For a more powerful solution, check out CliWrap; anything you can do in a Bash script, you can do in CliWrap.

I recently spent a bit of time messing around with the Postgres wire protocol. I’d like to build a library that lets any application accept connections as if it were a Postgres database; many database clients and databases speak the Postgres wire protocol, and it seems like a practical way to expose tabular data over the network.

Implementing the protocol isn’t too bad; the docs aren’t great but the protocol itself is relatively straightforward. Unfortunately, client behaviour seems harder to accommodate. Clients can issue arbitrarily complex SQL queries to the database to inspect its schema, and sometimes they expect accurate answers. For example, Npgsql issues this beast and then disconnects if it gets an invalid response.
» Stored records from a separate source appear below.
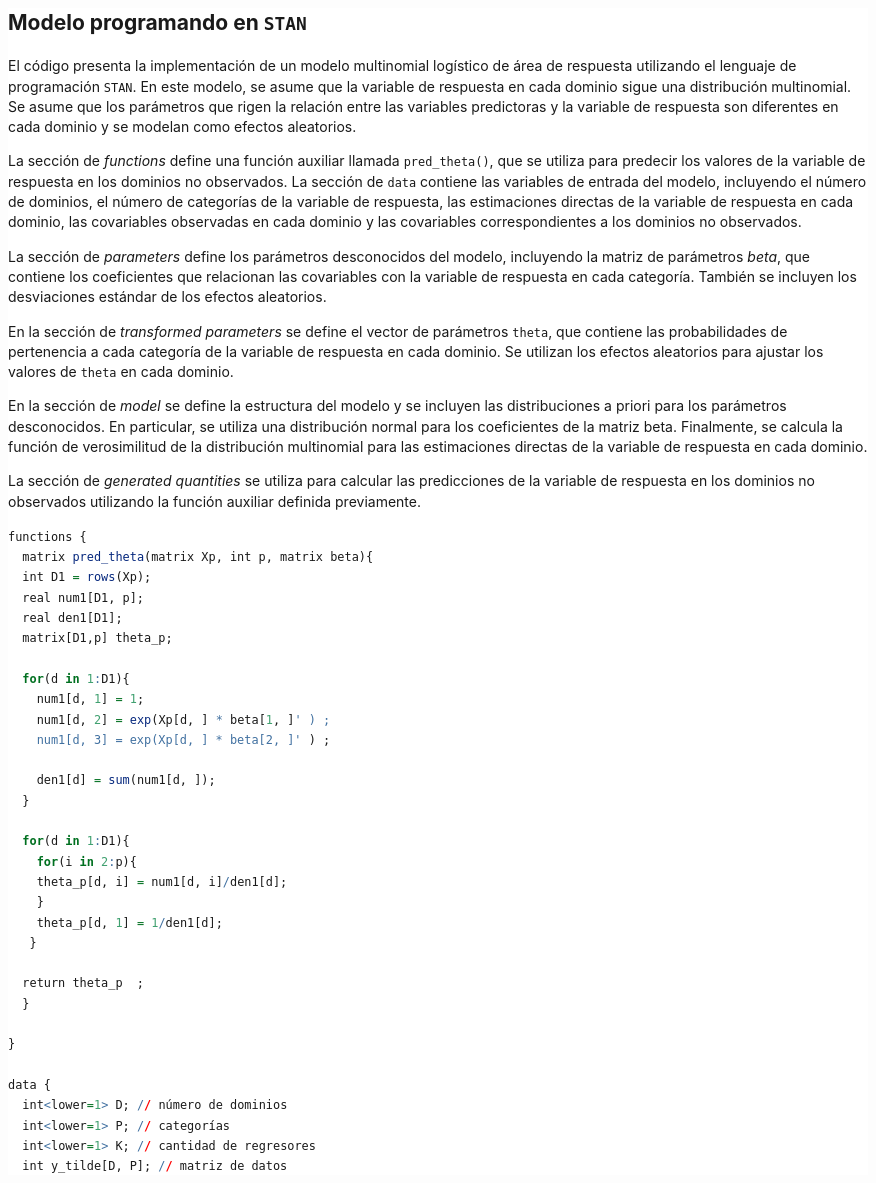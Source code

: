 </table>

## Modelo programando en `STAN`

El código presenta la implementación de un modelo multinomial logístico de área de respuesta utilizando el lenguaje de programación `STAN`. En este modelo, se asume que la variable de respuesta en cada dominio sigue una distribución multinomial. Se asume que los parámetros que rigen la relación entre las variables predictoras y la variable de respuesta son diferentes en cada dominio y se modelan como efectos aleatorios.

La sección de *functions* define una función auxiliar llamada `pred_theta()`, que se utiliza para predecir los valores de la variable de respuesta en los dominios no observados. La sección de `data` contiene las variables de entrada del modelo, incluyendo el número de dominios, el número de categorías de la variable de respuesta, las estimaciones directas de la variable de respuesta en cada dominio, las covariables observadas en cada dominio y las covariables correspondientes a los dominios no observados.

La sección de *parameters* define los parámetros desconocidos del modelo, incluyendo la matriz de parámetros *beta*, que contiene los coeficientes que relacionan las covariables con la variable de respuesta en cada categoría. También se incluyen los desviaciones estándar de los efectos aleatorios.

En la sección de *transformed parameters* se define el vector de parámetros `theta`, que contiene las probabilidades de pertenencia a cada categoría de la variable de respuesta en cada dominio. Se utilizan los efectos aleatorios para ajustar los valores de `theta` en cada dominio.

En la sección de *model* se define la estructura del modelo y se incluyen las distribuciones a priori para los parámetros desconocidos. En particular, se utiliza una distribución normal para los coeficientes de la matriz beta. Finalmente, se calcula la función de verosimilitud de la distribución multinomial para las estimaciones directas de la variable de respuesta en cada dominio.

La sección de *generated quantities* se utiliza para calcular las predicciones de la variable de respuesta en los dominios no observados utilizando la función auxiliar definida previamente.


```r
functions {
  matrix pred_theta(matrix Xp, int p, matrix beta){
  int D1 = rows(Xp);
  real num1[D1, p];
  real den1[D1];
  matrix[D1,p] theta_p;
  
  for(d in 1:D1){
    num1[d, 1] = 1;
    num1[d, 2] = exp(Xp[d, ] * beta[1, ]' ) ;
    num1[d, 3] = exp(Xp[d, ] * beta[2, ]' ) ;
    
    den1[d] = sum(num1[d, ]);
  }
  
  for(d in 1:D1){
    for(i in 2:p){
    theta_p[d, i] = num1[d, i]/den1[d];
    }
    theta_p[d, 1] = 1/den1[d];
   }

  return theta_p  ;
  }
  
}

data {
  int<lower=1> D; // número de dominios 
  int<lower=1> P; // categorías
  int<lower=1> K; // cantidad de regresores
  int y_tilde[D, P]; // matriz de datos
```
So I’m stuck with a question: how far should I go to support legitimate client behaviour outside of the protocol? The easiest approach for now is to test with a few popular clients and hardcode responses for any queries that they need implemented, but that will leave a long tail of unsupported clients. On the other end of the complexity scale, I could try running schema queries on an in-memory SQLite instance with database objects that mimic Postgres (certainly a massive yak shave, but tempting nonetheless).

I think my next step will be to dig through the source of a few Postgres-compatible databases to see how they solve this.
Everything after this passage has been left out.